Authorities and private security groups guarding diamond mines of Lunda Norte Province allegedly restrict movements of local residents. The process for securing entry and exit visas remains problematic and mired in corruption. Bribing is often essential in order to obtain employment and residence.

Predatory elites show the tendency to either disrupt or co-opt emerging new businesses. Authorities have sometimes confiscated land and demolished homes without providing compensation. Customary law practices can leave womenfolk with unequal inheritance rights.

While residents enjoy certain freedom with respect to personal status matters like marriage and divorce, child marriage remains very common, particularly in rural areas. Same-sex marriage lacks recognition. Domestic violence is very widespread, and committers are rarely prosecuted.

Public oil revenues are not equitably or even fairly distributed, or used to benefit the entire populace. Rural regions in particular have insufficient infrastructure and access to services, leading to discriminations in economic opportunity.

Child labor is a big problem, and foreign workers are at risk of sex trafficking and forced labor in the mining and construction industries. Angolan authorities have a history of failure to effectively probe human trafficking or prosecute offenders. The US State Department noted in its Trafficking in Persons Report 2023 that the government has identified more trafficking survivors but did not offer enough protection or assistance.

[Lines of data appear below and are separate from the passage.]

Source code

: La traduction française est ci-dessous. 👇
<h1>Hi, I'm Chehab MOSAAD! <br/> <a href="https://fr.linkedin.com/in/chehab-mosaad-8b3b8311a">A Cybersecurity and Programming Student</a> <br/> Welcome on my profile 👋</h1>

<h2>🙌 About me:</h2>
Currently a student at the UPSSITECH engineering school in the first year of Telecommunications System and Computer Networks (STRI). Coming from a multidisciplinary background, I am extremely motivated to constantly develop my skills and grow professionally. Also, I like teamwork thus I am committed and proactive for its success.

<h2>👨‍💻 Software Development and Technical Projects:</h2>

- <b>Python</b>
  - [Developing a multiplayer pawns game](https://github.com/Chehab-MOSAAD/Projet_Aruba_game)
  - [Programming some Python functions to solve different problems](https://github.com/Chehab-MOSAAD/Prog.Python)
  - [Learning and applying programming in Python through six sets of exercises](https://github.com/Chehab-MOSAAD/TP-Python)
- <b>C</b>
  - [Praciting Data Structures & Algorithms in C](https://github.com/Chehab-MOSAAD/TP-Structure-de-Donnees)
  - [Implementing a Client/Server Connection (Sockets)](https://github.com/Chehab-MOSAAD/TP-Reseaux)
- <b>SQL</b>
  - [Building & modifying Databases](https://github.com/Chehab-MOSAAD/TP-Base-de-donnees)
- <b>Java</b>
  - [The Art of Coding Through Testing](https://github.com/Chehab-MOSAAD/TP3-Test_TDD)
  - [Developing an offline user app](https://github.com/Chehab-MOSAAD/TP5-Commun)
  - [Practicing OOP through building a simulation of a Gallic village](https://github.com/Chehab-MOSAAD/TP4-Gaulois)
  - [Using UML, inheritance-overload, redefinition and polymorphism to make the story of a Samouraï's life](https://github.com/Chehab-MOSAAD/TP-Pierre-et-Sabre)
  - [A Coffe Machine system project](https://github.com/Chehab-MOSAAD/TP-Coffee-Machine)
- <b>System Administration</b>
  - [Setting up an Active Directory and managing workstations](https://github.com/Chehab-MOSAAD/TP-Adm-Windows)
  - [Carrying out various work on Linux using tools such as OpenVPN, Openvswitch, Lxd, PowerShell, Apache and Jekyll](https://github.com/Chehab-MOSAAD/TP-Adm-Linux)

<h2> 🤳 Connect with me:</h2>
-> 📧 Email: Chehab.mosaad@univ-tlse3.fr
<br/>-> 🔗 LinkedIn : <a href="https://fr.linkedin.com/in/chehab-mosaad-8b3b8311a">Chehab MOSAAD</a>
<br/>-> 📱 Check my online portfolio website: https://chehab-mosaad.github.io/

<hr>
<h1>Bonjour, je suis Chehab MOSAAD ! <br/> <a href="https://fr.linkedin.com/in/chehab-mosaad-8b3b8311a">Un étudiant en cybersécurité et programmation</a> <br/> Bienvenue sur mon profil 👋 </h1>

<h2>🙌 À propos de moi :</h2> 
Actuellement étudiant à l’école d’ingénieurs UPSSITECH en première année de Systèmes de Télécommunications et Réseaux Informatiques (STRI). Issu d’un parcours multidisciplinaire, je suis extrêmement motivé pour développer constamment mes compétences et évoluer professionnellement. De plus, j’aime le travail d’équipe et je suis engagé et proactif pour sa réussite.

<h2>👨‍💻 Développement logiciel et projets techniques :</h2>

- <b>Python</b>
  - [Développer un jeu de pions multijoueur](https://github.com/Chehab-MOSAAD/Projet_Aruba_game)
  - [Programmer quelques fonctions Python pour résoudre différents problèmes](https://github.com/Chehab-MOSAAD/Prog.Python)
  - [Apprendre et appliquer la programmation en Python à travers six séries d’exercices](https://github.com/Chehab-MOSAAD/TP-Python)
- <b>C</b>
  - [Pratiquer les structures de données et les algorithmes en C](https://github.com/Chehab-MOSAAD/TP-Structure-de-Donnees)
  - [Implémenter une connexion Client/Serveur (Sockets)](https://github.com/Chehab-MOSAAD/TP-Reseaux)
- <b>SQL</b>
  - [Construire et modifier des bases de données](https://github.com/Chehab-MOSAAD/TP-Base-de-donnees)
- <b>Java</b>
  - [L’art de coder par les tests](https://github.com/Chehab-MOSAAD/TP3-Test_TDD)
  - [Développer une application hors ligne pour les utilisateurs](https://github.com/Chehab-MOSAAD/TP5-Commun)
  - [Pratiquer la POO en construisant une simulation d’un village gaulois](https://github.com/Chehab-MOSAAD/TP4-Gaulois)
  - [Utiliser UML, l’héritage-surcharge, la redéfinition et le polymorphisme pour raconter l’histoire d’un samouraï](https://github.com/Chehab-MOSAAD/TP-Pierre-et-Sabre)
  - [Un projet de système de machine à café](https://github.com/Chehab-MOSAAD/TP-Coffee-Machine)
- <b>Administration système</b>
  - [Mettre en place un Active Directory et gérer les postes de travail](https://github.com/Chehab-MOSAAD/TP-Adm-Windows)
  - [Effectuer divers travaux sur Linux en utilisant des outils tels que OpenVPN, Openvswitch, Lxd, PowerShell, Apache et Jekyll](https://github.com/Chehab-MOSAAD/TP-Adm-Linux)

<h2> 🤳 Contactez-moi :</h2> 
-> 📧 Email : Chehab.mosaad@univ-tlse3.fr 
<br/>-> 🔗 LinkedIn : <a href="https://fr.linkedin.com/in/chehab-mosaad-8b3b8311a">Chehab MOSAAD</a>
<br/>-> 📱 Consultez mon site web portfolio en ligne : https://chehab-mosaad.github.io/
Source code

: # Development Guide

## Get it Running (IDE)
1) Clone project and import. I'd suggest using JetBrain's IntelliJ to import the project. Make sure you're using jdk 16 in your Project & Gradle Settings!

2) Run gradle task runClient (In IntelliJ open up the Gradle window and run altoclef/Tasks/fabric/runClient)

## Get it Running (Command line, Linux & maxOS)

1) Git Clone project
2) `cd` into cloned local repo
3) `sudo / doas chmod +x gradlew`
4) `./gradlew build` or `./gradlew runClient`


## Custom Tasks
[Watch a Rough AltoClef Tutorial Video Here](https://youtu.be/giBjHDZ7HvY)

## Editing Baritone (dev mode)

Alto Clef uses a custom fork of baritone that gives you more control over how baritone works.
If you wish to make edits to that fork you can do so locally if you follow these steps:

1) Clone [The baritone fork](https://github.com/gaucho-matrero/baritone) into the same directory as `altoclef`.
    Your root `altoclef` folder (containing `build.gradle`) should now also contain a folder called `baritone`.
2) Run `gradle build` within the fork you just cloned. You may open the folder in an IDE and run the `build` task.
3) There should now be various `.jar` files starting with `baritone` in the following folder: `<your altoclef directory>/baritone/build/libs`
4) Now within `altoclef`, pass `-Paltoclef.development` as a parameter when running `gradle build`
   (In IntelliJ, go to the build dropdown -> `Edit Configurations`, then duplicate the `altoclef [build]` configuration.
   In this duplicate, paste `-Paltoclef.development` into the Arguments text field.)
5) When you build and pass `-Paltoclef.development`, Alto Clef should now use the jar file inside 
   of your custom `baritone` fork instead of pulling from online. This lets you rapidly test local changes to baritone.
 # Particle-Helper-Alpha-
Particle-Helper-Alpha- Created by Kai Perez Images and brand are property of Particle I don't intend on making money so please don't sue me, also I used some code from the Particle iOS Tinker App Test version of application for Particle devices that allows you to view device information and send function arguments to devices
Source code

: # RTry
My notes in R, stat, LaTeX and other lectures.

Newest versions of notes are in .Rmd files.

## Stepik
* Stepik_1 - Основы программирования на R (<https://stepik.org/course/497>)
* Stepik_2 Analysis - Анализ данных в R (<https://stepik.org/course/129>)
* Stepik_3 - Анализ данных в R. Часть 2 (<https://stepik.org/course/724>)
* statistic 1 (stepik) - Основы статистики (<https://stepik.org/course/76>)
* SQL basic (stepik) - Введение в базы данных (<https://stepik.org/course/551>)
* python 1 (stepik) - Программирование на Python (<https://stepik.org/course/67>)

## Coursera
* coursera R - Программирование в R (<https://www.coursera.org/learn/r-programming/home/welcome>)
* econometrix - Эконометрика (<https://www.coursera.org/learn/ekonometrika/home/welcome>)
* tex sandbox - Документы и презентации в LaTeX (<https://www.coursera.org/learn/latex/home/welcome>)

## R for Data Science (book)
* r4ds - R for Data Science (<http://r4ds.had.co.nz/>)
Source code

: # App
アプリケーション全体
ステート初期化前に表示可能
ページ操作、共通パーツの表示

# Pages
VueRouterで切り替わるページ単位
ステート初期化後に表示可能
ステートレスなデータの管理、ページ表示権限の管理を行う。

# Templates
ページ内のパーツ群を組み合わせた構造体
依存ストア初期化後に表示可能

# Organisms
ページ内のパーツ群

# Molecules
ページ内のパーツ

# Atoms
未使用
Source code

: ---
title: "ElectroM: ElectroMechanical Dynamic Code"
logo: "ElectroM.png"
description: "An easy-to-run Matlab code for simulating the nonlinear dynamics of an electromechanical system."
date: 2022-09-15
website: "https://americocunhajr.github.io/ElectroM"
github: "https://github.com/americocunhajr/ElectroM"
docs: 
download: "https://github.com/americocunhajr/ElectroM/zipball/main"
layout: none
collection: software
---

Significant human rights concerns included credible reports of arbitrary or illegal killings; inhuman, cruel, or degrading punishment or treatment by the government; severe and life-threatening prison conditions; arbitrary detention or arrest; grave issues with the independence of the judiciary; political detainees or prisoners; grave restrictions on media freedom and freedom of expression, including unjust arrests or prosecutions of journalists, threats of violence against journalists, censorship, or implementation of or threat to implement criminal libel laws to limit expression; considerable interference with the liberty of peaceful assembly and liberty of association, including excessively restrictive laws on the organization, operation, or funding of civil society and nongovernmental organizations; grave government corruption; widespread gender-based violence, including domestic or intimate partner violence, sexual violence, and early, or forced marriage; and barring independent trade unions or significant or systematic restrictions on workers’ freedom of association.

The government took some credible steps to recognize, probe, prosecute, and punish officials who may have been guilty of human rights abuses. However, accountability for human rights abuses was very limited because of a lack of checks and balances, a culture of impunity, lack of institutional capacity, and government corruption.